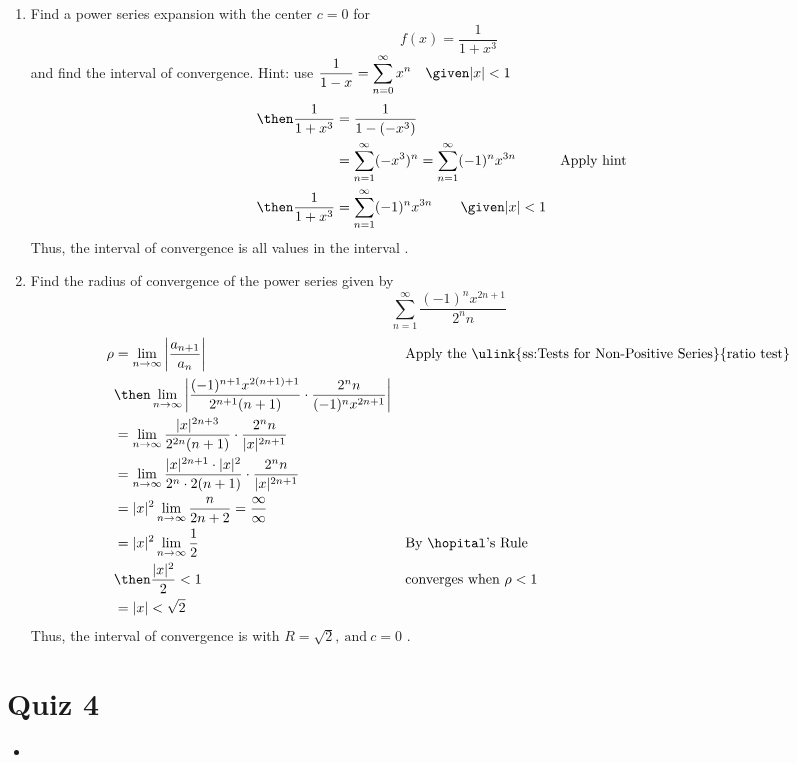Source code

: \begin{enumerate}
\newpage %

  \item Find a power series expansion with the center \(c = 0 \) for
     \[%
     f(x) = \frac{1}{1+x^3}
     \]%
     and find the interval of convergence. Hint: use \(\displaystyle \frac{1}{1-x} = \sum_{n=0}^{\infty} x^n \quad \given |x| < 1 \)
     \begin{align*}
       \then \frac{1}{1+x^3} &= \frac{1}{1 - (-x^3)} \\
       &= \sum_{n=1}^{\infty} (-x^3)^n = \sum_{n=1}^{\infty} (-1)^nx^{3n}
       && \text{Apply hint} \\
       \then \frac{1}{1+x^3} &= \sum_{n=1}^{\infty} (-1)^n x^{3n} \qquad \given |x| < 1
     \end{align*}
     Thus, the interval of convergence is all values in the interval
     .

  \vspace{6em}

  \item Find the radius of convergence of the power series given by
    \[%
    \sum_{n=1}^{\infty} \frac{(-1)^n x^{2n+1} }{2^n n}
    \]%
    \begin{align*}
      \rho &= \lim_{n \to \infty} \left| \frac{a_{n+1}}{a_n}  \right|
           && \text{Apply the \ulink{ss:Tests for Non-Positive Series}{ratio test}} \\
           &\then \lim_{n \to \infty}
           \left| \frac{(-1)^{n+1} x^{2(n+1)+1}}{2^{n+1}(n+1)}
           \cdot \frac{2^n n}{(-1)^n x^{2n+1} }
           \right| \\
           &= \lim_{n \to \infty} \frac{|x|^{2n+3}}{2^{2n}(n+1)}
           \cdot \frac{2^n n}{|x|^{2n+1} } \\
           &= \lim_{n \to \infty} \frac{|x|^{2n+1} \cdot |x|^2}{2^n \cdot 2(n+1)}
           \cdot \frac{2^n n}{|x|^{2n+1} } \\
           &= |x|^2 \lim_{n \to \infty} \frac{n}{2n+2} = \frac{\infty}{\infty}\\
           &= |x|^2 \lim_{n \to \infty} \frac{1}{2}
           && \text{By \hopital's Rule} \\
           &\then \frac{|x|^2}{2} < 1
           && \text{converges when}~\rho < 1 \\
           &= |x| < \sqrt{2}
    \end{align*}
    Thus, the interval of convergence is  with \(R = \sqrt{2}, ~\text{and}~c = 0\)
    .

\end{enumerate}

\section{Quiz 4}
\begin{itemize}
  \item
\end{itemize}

----

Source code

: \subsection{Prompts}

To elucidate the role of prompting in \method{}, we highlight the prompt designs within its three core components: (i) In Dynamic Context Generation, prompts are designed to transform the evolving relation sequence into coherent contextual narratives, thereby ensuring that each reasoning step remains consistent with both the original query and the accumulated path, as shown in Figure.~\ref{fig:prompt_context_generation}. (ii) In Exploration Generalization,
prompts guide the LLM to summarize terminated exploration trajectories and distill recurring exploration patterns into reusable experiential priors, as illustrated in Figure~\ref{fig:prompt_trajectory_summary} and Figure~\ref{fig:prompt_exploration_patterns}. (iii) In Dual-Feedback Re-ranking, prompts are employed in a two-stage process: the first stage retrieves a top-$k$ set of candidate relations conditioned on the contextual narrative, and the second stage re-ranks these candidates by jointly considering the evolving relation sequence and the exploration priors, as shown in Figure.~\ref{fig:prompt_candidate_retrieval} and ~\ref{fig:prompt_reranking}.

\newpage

----

- **BRIEF**
When the word "infty" shows up in a line of the entries, pull that line out.

- **RESPONSE TO THE TASK**
     and find the interval of convergence. Hint: use \(\displaystyle \frac{1}{1-x} = \sum_{n=0}^{\infty} x^n \quad \given |x| < 1 \)
       &= \sum_{n=1}^{\infty} (-x^3)^n = \sum_{n=1}^{\infty} (-1)^nx^{3n}
       \then \frac{1}{1+x^3} &= \sum_{n=1}^{\infty} (-1)^n x^{3n} \qquad \given |x| < 1
    \sum_{n=1}^{\infty} \frac{(-1)^n x^{2n+1} }{2^n n}
      \rho &= \lim_{n \to \infty} \left| \frac{a_{n+1}}{a_n}  \right|
           &\then \lim_{n \to \infty}
           &= \lim_{n \to \infty} \frac{|x|^{2n+3}}{2^{2n}(n+1)}
           &= \lim_{n \to \infty} \frac{|x|^{2n+1} \cdot |x|^2}{2^n \cdot 2(n+1)}
           &= |x|^2 \lim_{n \to \infty} \frac{n}{2n+2} = \frac{\infty}{\infty}\\
           &= |x|^2 \lim_{n \to \infty} \frac{1}{2}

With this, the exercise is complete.